_Problem statement_:
Check every line of the records below for the string "cdot" and copy the ones that have it.

[Saved entries]
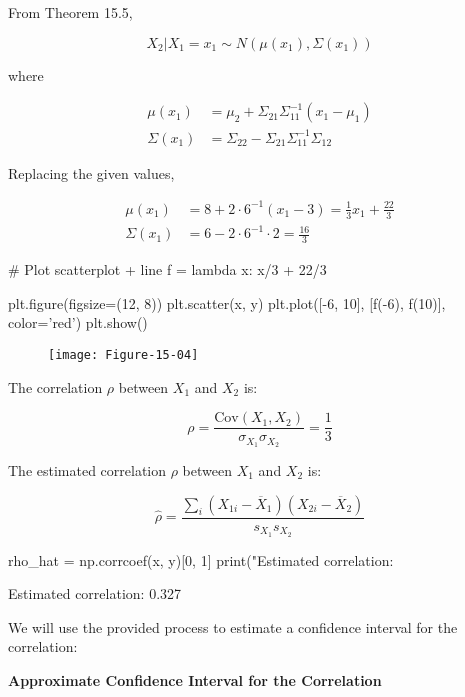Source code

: From Theorem 15.5,

\[ X_{2} | X_{1} = x_{1} \sim N(\mu(x_{1}), \Sigma(x_{1}))\]

where

\begin{align*}
\mu(x_{1}) &= \mu_{2} + \Sigma_{21} \Sigma_{11}^{-1} (x_{1} - \mu_{1}) \\
\Sigma(x_{1}) &= \Sigma_{22} - \Sigma_{21}\Sigma_{11}^{-1}\Sigma_{12}
\end{align*}

Replacing the given values,

\begin{align*}
\mu(x_{1}) &= 8 + 2 \cdot 6^{-1} (x_{1} - 3) = \frac{1}{3} x_{1} + \frac{22}{3}\\
\Sigma(x_{1}) &= 6 - 2 \cdot 6^{-1} \cdot 2 = \frac{16}{3}
\end{align*}

\begin{python}
# Plot scatterplot + line
f = lambda x: x/3 + 22/3

plt.figure(figsize=(12, 8))
plt.scatter(x, y)
plt.plot([-6, 10], [f(-6), f(10)], color='red')
plt.show()
\end{python}

\begin{figure}[H]
\centering
\texttt{[image: Figure-15-04]}
\end{figure}

The correlation \(\rho\) between \(X_{1}\) and \(X_{2}\) is:

\[ \rho = \frac{\text{Cov}(X_{1}, X_{2})}{\sigma_{X_{1}} \sigma_{X_{2}}} = \frac{1}{3}\]

The estimated correlation \(\rho\) between \(X_{1}\) and \(X_{2}\) is:

\[ \hat{\rho} = \frac{\sum_{i} (X_{1i} - \overline{X}_{1})(X_{2i} - \overline{X}_{2})}{s_{X_{1}} s_{X_{2}}}\]

\begin{python}
rho_hat = np.corrcoef(x, y)[0, 1]
print("Estimated correlation: %
\end{python}

\begin{console}
Estimated correlation: 0.327
\end{console}

We will use the provided process to estimate a confidence interval for
the correlation:

\textbf{Approximate Confidence Interval for the Correlation}

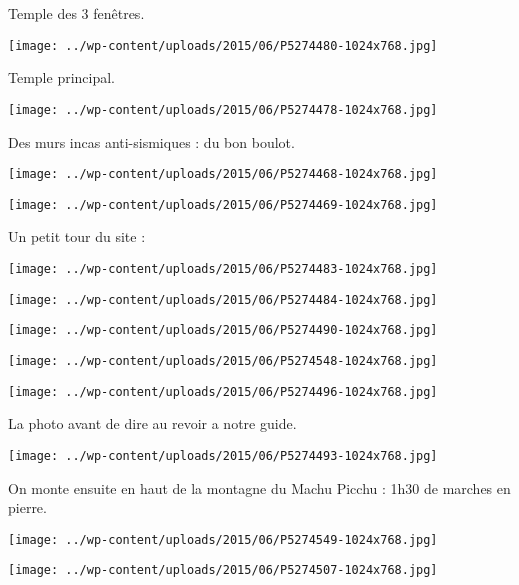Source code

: Temple des 3 fenêtres. 
\begin{center} \texttt{[image: ../wp-content/uploads/2015/06/P5274480-1024x768.jpg]} \end{center}

Temple principal. 
\begin{center} \texttt{[image: ../wp-content/uploads/2015/06/P5274478-1024x768.jpg]} \end{center}
\pagebreak

Des murs incas anti-sismiques : du bon boulot. 
\begin{center} \texttt{[image: ../wp-content/uploads/2015/06/P5274468-1024x768.jpg]} \end{center}
\begin{center} \texttt{[image: ../wp-content/uploads/2015/06/P5274469-1024x768.jpg]} \end{center}
\pagebreak

Un petit tour du site : 
\begin{center} \texttt{[image: ../wp-content/uploads/2015/06/P5274483-1024x768.jpg]} \end{center}
\begin{center} \texttt{[image: ../wp-content/uploads/2015/06/P5274484-1024x768.jpg]} \end{center}

\begin{center} \texttt{[image: ../wp-content/uploads/2015/06/P5274490-1024x768.jpg]} \end{center}
\begin{center} \texttt{[image: ../wp-content/uploads/2015/06/P5274548-1024x768.jpg]} \end{center}

\begin{center} \texttt{[image: ../wp-content/uploads/2015/06/P5274496-1024x768.jpg]} \end{center}

La photo avant de dire au revoir a notre guide. 
\begin{center} \texttt{[image: ../wp-content/uploads/2015/06/P5274493-1024x768.jpg]} \end{center}
\pagebreak

On monte ensuite en haut de la montagne du Machu Picchu : 1h30 de marches en pierre. 
\begin{center} \texttt{[image: ../wp-content/uploads/2015/06/P5274549-1024x768.jpg]} \end{center}
\begin{center} \texttt{[image: ../wp-content/uploads/2015/06/P5274507-1024x768.jpg]} \end{center}
\pagebreak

_Answer box_:
\mu(x_{1}) &= 8 + 2 \cdot 6^{-1} (x_{1} - 3) = \frac{1}{3} x_{1} + \frac{22}{3}\\
\Sigma(x_{1}) &= 6 - 2 \cdot 6^{-1} \cdot 2 = \frac{16}{3}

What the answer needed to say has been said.